> _ACTION ITEM_: Scan the data for "ReportStatisticsProcessor" and copy each matching line.

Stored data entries
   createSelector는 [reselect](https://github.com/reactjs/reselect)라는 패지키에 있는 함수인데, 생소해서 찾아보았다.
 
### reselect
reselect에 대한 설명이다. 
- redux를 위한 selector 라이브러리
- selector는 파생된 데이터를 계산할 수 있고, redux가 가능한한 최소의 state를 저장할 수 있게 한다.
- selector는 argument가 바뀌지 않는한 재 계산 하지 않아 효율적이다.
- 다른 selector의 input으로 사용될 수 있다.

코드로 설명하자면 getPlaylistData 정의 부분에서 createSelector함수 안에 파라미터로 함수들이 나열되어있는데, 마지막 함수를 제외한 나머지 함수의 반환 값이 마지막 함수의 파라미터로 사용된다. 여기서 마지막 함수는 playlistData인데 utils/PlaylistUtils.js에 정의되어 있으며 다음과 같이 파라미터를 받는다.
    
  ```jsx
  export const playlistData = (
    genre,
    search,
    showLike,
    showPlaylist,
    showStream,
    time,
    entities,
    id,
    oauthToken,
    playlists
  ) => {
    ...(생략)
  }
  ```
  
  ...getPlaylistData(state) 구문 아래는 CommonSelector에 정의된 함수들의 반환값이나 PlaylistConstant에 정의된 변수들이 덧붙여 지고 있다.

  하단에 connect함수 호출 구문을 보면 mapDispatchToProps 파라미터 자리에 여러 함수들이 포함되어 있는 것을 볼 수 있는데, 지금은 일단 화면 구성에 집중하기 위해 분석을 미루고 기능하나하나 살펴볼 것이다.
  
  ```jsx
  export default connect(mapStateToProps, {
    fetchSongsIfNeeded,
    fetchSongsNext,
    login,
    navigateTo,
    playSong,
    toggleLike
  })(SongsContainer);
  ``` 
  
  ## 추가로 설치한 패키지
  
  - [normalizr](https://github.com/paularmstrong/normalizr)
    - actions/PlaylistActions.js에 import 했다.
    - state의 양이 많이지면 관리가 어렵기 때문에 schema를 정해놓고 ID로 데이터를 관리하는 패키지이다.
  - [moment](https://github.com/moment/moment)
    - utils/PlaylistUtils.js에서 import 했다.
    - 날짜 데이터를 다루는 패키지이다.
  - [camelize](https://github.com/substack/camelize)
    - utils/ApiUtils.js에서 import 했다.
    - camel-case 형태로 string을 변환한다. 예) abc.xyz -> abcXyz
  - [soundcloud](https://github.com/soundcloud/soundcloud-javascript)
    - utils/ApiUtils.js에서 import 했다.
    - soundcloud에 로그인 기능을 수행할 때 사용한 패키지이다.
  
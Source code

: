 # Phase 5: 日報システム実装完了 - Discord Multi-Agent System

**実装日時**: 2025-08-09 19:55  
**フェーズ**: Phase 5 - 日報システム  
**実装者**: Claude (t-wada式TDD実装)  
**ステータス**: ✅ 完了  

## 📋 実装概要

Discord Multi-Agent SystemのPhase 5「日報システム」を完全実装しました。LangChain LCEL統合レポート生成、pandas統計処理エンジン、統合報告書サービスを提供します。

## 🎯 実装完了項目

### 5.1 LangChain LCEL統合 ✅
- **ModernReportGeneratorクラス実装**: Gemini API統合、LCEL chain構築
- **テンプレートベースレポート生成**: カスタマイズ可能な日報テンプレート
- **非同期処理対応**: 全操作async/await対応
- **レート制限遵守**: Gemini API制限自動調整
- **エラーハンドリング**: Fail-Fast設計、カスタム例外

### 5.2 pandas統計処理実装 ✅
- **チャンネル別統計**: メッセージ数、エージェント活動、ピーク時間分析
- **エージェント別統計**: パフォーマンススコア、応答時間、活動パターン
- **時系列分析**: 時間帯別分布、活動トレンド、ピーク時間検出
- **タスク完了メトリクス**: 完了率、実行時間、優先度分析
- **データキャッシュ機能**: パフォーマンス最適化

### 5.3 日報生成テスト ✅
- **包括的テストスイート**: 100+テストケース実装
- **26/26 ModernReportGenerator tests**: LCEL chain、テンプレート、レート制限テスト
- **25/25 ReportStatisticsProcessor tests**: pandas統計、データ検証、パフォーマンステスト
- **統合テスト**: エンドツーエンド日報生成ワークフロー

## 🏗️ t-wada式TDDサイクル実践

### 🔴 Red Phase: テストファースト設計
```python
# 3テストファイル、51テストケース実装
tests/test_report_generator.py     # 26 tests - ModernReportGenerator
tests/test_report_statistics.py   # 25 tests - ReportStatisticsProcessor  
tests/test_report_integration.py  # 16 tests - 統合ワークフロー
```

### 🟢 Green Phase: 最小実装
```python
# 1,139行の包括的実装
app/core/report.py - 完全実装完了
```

> _WORKED SOLUTION_:
- **25/25 ReportStatisticsProcessor tests**: pandas統計、データ検証、パフォーマンステスト
tests/test_report_statistics.py   # 25 tests - ReportStatisticsProcessor  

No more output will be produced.